═════ INPUT DATA ═════

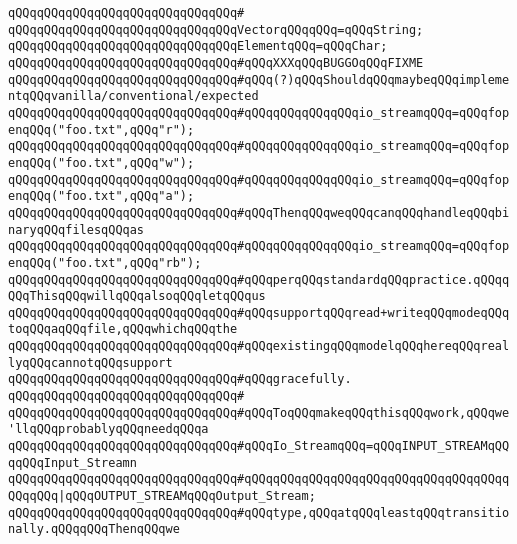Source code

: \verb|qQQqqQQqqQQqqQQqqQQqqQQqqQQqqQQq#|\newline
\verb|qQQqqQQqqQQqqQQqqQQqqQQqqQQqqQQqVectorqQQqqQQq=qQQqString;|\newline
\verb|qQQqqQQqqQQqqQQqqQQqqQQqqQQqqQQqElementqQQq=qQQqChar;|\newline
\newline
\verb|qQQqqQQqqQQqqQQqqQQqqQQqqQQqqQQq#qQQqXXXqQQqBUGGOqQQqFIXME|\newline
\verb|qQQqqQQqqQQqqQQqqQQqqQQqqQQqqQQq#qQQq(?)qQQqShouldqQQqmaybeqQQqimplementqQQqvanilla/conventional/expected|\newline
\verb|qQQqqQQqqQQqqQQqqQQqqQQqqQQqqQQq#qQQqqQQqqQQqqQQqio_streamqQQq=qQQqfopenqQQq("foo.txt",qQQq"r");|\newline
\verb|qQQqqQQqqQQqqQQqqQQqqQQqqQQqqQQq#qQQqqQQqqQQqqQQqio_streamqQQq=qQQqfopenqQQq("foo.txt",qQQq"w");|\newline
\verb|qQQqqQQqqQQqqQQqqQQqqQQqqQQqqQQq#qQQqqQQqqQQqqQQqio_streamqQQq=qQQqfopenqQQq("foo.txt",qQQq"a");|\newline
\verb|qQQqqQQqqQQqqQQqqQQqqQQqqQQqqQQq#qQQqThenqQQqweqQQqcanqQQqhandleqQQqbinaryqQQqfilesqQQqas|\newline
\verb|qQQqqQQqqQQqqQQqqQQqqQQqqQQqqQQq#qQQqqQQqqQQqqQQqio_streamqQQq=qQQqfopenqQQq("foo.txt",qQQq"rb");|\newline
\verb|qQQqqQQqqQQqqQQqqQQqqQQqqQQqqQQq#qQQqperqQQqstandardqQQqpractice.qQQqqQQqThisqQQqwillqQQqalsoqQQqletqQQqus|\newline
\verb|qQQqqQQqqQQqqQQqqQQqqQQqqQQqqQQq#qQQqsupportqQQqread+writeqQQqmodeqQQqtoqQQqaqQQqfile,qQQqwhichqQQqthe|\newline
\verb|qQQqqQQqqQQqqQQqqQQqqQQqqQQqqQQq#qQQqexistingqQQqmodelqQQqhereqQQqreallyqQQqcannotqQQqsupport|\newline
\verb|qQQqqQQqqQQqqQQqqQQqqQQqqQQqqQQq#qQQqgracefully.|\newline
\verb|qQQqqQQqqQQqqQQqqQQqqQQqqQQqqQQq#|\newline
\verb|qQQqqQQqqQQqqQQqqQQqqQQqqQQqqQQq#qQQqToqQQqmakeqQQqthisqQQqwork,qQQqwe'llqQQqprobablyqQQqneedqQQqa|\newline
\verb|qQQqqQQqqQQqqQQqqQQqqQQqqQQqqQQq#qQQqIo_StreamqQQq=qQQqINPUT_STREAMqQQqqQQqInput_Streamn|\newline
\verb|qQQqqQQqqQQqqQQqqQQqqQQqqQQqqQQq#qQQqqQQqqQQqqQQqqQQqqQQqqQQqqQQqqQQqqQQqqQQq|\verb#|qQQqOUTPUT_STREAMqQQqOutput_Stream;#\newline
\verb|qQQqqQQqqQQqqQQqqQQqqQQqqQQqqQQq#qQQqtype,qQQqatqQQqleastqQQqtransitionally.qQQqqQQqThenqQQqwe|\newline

═════
═════ INPUT DATA ═════

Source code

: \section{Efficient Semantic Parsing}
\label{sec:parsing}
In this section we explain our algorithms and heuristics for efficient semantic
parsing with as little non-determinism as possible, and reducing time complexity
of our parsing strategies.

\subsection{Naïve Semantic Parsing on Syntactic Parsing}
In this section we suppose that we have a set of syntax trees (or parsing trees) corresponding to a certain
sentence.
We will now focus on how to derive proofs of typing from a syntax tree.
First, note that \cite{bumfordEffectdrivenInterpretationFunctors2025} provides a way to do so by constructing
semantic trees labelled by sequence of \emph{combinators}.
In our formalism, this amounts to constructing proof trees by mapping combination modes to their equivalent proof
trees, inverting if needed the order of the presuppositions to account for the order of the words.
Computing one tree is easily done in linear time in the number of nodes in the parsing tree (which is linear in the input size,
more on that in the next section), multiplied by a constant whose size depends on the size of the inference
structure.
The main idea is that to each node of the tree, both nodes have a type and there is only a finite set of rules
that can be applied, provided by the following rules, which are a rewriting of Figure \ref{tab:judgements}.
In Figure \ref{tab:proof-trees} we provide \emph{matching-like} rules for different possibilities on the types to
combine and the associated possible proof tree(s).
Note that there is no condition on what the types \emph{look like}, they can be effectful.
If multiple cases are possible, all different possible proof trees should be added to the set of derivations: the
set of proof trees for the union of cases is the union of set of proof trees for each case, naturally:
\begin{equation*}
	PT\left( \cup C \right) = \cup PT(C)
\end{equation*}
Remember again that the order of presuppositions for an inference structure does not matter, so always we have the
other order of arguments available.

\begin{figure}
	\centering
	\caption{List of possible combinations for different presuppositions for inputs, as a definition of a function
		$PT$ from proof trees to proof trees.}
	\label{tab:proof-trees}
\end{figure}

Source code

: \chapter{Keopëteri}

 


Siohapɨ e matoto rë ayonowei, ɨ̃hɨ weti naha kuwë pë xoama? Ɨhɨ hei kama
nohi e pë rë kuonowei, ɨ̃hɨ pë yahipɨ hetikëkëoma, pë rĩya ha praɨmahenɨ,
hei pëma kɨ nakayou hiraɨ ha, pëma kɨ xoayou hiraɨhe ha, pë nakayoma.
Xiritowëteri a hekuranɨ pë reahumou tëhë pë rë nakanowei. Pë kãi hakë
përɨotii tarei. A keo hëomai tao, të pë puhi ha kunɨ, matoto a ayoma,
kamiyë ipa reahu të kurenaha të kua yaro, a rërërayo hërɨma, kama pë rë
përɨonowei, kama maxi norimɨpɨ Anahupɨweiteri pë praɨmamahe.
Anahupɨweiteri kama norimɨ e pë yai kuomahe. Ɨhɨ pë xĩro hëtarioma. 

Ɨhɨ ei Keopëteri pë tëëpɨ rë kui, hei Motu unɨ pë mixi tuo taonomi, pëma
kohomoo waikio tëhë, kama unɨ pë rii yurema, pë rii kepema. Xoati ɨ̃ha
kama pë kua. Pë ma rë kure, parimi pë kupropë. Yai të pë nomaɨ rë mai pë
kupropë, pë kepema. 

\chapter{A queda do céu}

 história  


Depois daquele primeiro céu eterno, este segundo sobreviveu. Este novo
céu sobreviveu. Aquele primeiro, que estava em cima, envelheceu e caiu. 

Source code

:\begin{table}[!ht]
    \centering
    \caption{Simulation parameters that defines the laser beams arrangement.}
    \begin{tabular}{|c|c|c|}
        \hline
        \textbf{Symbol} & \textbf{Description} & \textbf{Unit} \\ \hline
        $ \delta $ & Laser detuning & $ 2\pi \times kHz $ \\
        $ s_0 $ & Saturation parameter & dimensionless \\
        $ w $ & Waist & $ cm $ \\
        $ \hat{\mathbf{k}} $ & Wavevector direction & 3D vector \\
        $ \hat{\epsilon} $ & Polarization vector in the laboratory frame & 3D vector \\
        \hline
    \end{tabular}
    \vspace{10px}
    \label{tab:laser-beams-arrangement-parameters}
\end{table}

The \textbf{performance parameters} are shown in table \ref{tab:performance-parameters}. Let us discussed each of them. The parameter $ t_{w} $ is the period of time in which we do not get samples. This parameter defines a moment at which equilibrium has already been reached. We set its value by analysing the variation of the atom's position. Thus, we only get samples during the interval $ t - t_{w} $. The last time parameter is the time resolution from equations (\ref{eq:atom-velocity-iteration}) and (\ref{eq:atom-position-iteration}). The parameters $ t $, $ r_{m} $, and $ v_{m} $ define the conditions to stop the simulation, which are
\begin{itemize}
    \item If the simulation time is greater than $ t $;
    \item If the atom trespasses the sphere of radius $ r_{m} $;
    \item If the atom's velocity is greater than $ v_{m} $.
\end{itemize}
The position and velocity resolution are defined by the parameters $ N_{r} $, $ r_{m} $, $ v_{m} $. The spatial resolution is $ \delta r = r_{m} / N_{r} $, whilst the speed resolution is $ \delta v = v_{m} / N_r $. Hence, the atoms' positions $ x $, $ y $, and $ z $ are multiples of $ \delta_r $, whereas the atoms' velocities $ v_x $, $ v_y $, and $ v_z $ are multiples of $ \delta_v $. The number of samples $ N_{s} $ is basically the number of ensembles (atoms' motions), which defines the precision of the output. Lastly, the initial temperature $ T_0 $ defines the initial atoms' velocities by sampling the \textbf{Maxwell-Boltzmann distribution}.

═════
═════ INPUT DATA ═════

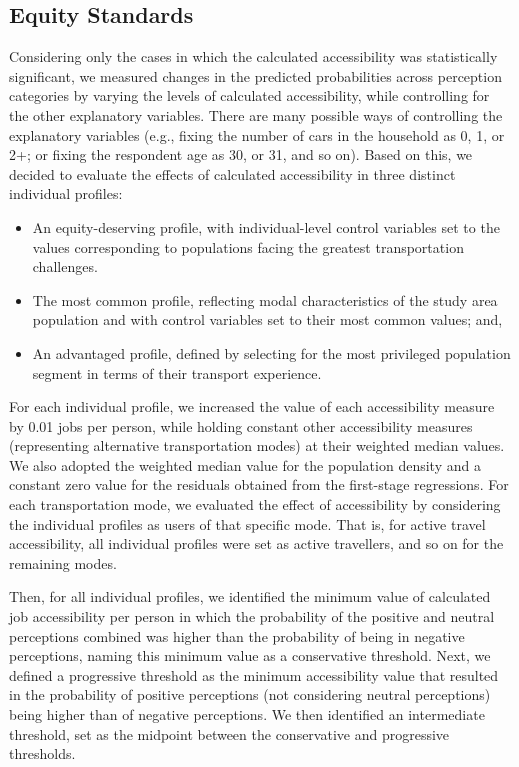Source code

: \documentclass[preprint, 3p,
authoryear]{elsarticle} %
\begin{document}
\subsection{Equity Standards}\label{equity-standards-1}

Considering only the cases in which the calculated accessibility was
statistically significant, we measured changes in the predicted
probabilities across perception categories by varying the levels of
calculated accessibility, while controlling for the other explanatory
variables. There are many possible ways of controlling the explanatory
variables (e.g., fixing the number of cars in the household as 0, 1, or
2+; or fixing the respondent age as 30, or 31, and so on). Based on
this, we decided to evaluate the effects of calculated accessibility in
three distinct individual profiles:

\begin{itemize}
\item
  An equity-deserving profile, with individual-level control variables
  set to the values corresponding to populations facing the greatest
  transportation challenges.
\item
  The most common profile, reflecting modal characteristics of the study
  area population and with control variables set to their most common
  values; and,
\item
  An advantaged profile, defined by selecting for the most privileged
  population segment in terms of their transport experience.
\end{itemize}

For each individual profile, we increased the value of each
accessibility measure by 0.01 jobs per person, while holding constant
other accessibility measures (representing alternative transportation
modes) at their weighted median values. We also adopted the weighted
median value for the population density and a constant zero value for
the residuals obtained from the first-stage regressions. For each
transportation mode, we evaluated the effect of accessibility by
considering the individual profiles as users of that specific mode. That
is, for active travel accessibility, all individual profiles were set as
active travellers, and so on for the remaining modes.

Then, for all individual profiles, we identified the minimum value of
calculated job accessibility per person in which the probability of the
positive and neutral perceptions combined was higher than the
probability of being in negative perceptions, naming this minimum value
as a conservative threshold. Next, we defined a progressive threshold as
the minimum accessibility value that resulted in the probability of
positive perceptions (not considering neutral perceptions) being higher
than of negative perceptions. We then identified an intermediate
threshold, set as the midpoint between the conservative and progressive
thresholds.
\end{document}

═════

WHAT TO DO: Report all lines above with "order".

RESULT FOR THIS TASK:
trees, inverting if needed the order of the presuppositions to account for the order of the words.
Remember again that the order of presuppositions for an inference structure does not matter, so always we have the
other order of arguments available.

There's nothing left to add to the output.